OMG..i was also looking at that job because i'm considering moving there..l'm a new grad and i want to move there because it's close to louisiana.please let me know what happen..Goodluck!:nurse:

Specializes in chemical dependency detox/psych.

Please, resist the urge. As a new grad that did this, it was a HUGE mistake. (Not to toot my horn, but I was always considered to be the smart-cookie in my clinicals and I graduated towards the top of a large nursing class, and I was Sooooo out of my comfort-zone.) Thank goodness I kept my other job while I tried it out, is all I can say. (Gave notice after one shift.) I honestly would discourage anyone from doing home health until you've got at least 3-5 years of solid background in med/surg or NICU experience if dealing with infants.

It doesn't hurt to investigate. What if they are willing to train you properly? Everyone will say don't do it; I say have a look. I would. Sit around and wait for that med surg job in a large hospital with 6 months of side by side preceptor job, and you just might never work again. Just sayin'.

It doesn't hurt to investigate. What if they are willing to train you properly? Everyone will say don't do it; I say have a look. I would.

I'd say give it a try. I've lived in cities where there are zero new grad opportunities except in ob or med surg, but I've also lived where a bsn has many opportunities at specialties including ICU work. The reason behind these opportunities is that those hospitals that hire new grads into specialties are prepared for it.

I got less than a year under my belt on a busy med surg floor, then on to hh. Love it.

Thanks guys, I really don't think Home health is the job for me either as a new grad. I guess I'll keep looking in the job search..... :crying2:

It is not looking good though....

I'm certainly not a new grad, but I do consider myself VERY green...I've got only 5 years of nursing under my belt, and I've been a home health nurse for about 8 months now. I'll say that I LOVE it...and I can't see myself ever going back into a hospital, EVER again.
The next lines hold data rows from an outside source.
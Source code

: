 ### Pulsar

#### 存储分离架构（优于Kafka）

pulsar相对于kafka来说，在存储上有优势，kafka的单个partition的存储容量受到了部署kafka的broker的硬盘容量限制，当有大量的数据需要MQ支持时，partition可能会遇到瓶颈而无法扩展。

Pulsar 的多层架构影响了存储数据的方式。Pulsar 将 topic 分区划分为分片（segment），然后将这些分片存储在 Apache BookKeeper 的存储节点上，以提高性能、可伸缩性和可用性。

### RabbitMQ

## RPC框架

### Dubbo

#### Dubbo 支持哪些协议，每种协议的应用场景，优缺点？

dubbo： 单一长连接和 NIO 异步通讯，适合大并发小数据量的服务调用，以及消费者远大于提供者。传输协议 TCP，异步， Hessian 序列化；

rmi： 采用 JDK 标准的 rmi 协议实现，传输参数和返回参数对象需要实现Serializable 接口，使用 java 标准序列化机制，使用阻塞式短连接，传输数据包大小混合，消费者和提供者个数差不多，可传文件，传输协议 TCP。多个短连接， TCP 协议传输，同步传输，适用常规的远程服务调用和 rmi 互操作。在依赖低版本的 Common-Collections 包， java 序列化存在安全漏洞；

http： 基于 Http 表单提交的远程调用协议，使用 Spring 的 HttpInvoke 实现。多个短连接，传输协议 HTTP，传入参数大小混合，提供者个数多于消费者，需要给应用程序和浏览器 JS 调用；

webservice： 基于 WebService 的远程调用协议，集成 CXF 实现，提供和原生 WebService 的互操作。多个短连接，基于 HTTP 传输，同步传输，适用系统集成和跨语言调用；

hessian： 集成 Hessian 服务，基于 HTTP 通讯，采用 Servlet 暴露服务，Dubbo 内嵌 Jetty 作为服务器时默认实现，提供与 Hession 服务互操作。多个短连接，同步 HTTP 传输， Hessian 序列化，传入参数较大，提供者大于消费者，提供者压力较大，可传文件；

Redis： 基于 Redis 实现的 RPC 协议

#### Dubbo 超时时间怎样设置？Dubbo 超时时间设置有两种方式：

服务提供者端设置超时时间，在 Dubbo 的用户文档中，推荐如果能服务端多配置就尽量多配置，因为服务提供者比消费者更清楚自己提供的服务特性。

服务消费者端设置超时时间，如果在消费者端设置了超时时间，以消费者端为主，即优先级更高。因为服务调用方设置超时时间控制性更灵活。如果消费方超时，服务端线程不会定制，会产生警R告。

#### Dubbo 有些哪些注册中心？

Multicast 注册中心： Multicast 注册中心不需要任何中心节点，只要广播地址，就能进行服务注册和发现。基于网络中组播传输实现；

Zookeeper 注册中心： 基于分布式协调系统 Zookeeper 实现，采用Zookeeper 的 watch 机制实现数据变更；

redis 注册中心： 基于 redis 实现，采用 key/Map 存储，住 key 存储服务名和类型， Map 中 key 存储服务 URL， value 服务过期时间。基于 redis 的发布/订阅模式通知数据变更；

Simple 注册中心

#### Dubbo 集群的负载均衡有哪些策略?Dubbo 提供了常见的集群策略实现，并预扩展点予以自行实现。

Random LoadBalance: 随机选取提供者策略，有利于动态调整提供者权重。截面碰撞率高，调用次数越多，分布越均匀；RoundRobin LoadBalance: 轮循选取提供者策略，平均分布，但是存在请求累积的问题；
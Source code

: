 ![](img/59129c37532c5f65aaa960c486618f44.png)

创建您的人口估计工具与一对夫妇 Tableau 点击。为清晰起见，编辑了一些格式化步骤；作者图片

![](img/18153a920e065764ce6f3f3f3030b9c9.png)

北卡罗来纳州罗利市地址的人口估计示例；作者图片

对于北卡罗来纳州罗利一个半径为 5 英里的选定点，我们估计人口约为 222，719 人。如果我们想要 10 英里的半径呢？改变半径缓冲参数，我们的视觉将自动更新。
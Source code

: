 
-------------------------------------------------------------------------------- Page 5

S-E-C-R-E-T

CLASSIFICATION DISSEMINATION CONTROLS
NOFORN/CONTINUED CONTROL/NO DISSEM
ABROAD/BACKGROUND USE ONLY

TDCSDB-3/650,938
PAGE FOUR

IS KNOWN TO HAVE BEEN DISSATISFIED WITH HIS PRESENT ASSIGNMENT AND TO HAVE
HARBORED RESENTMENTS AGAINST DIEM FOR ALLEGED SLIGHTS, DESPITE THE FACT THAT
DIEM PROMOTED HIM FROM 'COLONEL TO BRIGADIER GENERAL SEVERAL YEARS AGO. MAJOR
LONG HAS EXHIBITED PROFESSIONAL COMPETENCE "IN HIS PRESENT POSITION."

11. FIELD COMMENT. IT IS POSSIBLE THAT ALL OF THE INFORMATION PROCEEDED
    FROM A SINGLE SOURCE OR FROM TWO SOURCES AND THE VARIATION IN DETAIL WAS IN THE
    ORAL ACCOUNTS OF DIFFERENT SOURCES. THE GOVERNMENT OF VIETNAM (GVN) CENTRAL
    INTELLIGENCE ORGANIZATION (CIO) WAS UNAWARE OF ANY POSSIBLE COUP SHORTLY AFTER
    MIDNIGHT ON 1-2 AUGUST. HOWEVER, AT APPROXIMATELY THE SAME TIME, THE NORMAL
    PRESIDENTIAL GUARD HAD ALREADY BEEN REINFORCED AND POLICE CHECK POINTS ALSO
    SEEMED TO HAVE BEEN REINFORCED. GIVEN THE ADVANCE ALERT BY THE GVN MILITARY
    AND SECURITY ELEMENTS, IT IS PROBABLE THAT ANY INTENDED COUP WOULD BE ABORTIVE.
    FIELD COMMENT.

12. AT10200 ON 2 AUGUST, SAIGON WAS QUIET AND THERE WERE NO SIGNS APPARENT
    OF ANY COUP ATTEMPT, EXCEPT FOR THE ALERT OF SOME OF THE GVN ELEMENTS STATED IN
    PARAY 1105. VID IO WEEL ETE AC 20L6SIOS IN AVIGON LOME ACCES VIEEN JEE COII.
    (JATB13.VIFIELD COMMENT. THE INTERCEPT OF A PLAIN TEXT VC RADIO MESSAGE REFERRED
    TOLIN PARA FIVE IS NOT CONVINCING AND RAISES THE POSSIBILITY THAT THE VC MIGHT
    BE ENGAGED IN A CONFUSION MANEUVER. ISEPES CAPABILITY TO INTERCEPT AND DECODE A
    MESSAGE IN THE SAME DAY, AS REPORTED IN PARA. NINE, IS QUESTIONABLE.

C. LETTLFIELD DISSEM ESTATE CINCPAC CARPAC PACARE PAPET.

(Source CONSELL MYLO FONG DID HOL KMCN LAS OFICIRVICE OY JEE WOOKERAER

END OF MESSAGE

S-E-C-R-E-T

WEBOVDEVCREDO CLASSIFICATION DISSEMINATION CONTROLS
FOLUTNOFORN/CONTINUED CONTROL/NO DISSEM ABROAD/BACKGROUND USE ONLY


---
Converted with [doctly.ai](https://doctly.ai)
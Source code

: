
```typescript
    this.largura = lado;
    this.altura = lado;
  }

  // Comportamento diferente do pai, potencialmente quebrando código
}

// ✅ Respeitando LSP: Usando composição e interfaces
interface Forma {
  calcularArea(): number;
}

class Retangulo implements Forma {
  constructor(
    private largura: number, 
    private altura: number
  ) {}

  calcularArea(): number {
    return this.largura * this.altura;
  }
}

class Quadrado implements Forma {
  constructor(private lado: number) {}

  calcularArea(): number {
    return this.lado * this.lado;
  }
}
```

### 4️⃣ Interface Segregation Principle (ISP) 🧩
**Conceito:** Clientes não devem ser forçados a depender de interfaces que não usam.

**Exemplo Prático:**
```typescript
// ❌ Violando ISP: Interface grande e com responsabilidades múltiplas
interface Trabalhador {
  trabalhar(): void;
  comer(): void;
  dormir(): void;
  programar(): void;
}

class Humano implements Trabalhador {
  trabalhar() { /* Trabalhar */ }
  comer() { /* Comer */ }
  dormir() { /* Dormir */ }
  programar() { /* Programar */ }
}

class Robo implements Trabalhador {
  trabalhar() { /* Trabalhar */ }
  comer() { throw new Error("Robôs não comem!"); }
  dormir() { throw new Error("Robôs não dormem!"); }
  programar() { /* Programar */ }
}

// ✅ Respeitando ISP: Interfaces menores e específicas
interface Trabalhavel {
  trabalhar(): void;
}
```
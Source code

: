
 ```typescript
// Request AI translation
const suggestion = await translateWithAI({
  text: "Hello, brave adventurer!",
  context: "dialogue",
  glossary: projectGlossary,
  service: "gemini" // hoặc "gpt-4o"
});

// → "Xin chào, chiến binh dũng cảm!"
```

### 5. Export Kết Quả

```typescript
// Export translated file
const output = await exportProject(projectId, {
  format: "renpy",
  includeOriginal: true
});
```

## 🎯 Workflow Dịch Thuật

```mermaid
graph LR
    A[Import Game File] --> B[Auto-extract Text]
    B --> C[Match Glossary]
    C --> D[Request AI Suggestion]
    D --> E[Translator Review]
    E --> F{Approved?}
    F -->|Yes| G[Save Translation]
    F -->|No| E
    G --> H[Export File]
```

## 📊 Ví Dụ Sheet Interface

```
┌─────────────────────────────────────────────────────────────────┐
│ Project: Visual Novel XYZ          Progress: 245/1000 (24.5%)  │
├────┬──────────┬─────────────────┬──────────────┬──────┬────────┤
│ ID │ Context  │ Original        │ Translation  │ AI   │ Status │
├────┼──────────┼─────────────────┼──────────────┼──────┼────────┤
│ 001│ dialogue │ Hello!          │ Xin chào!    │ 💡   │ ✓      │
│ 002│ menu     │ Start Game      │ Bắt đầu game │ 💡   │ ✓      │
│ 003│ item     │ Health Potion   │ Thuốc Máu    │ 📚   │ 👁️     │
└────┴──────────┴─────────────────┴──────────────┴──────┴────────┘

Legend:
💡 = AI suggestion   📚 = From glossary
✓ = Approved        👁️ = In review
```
However, even with 5 years of nursing (med surg, and ICU) under my belt, I still come across things in home health that make me think. I can not imagine going into home health as a new grad, no how, no way, no shape! There is no amount of training that a home health agency could provide you with that could substitute for good old fashioned on the job training. I spent 5 years in Neuro--and going into patients houses for the first time, I was scared to death of cardiac patients because I had never had to deal with them before, so I had to go back to the books and learn cardiac all over again and then just keep taking cardiac patients over and over again in orientation to learn the proper things to teach them and look for in complications, etc. Imagine, as a new grad having to do that for all of your patients because you have no bedside experience...and not being familiar with medications, etc...again, no way, no how, no thank you. And lets not even get started on the importance of documentation, and the rules that come with homebound status, frequency, etc...all of the administrative pieces alone can be enough to make you pull out your hair!

Specializes in M/S, ICU, ICP.

i understand the need for having a measure of experience in home care. we didn't allow our nurses to work for our agency unless they had a minimum of one year med/surg. that way they could start iv's, do labs, and if a patient was doing poorly the nurse would be comfortable with their assessment skills. the patient totally relies on you and you are in their home without any back up,or second opinions. no one to help you identify breathe sounds that seem like fine crackles verses bubbling rales.

there has to be a base level of comfort in your skills of assessment, communication with doctors, and seeing changes in a patients condition quickly without all the toys of work. there is no x-ray machine to verify a pneumonia. no abg if they seem hypoxic. they pull out the supra-pubic tube or peg tube you put it back. only you know how comfortable you feel with your skill level, just remember your families look to you to know what to do and how. good luck with whatever choice you make. just know you have to live with it and the patients you see depend on it and you are on your own and can feel quite vulnerable.